Arat'ın çalışmaları arasında Kutadgu Bilig'in üç nüshasına dayanan karşılaştırmalı metin yayını ve çevirisi sanırım onu en uzun süre uğraştıran çalışmalar olmuştur. Kendisi bu çalışmalarına daha hocası Willy Bang Kaup hayattayken (yani 1934'ten önce) başladığını yazıyor. Çeviri cildi ilk kez 1959'da basıldığına göre Arat'ın KB üzerinde 25 yıla yakın çalıştığı anlaşılıyor. Ölümünden 15 yıl sonra kendi öğrencisi olan meslektaşlarımızın yayınladığı dizinin önsözünde Muharrem Ergin, Arat'ın sağlığında metnin fişlerini hazırladığım, alfabe sırasına koyduğunu, ancak maddelerin düzenlenmesi ve maddebaşlarına anlam verilmesi işinin birkaç denemeden ibaret kalmış olduğunu bildiriyor. Bu fişler üzerinde dizini yayınlayanların denetiminde yaptırılan öğrenci mezuniyet tezlerinin sonradan bir kez daha gözden geçirilip denetlenmesi ve düzeltilmesi sonucu ortaya Arat'ın adıyla yayınlanan dizin cildi çıkmıştır. Bu dizini Arat kendisi bitirebilse, hele Uygurca metinlerde ve Atebetül-hakayık'ta yaptığı gibi notlarını ve açıklamalarını da yazıp yayınlayabilseydi, Türk filolojisi pek yararlı bir çalışma daha kazanmış olurdu.
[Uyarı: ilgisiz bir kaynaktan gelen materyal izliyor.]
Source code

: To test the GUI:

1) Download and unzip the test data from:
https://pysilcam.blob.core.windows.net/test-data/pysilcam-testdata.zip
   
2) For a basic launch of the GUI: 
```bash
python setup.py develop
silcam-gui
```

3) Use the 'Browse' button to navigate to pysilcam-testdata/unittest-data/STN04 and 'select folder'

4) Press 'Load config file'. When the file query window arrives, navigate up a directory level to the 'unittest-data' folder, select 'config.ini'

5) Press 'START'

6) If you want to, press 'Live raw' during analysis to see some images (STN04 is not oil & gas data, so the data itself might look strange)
KB metni yaklaşık 68.000 sözcükten oluşmaktadır. Bunca sözcüğü 2861 maddebaşında toplayarak belli bir düzene göre sıraya koymak ve anlam vermek kolay bir iş değildir. Bu güç işi üzerlerine alan meslektaşlarımıza teşekkür borçluyuz. Gerçekte Arat'ın yalnız teknik hazırlıkların bir kısmını yaptığı bu dizini kitap durumuna getirdikten sonra, hocalarına saygılarını dile getirmek üzere yazar adı olarak onun adını göstermeleri, kendilerini ise "neşre hazırlayanlar" diye alçakgönüllülükle geriye çekmiş olmaları da takdire değer bir davranıştır. Kuşkusuz, yaşamı boyunca titiz çalışmanın pek güzel örneklerini vermiş olan hocalarının adıyla bu kitabı yayınlarken gerekli özeni yeterince göstermiş olsalardı, kazanacakları takdir daha da büyük olacaktı. Aşağıda gösterileceği gibi KB dizininde düzeltilmesi gereken epeyce nokta bulunmaktadır. Yine de bu dizin, özellikle ileride KB'in söz varlığı üzerine yapılacak başka çalışmalar için yararlı olacaktır. Ayrıca verilerin bulunmasında büyük ölçüde kolaylık sağlamaktadır, ancak dikkatle kullanılması gerekir.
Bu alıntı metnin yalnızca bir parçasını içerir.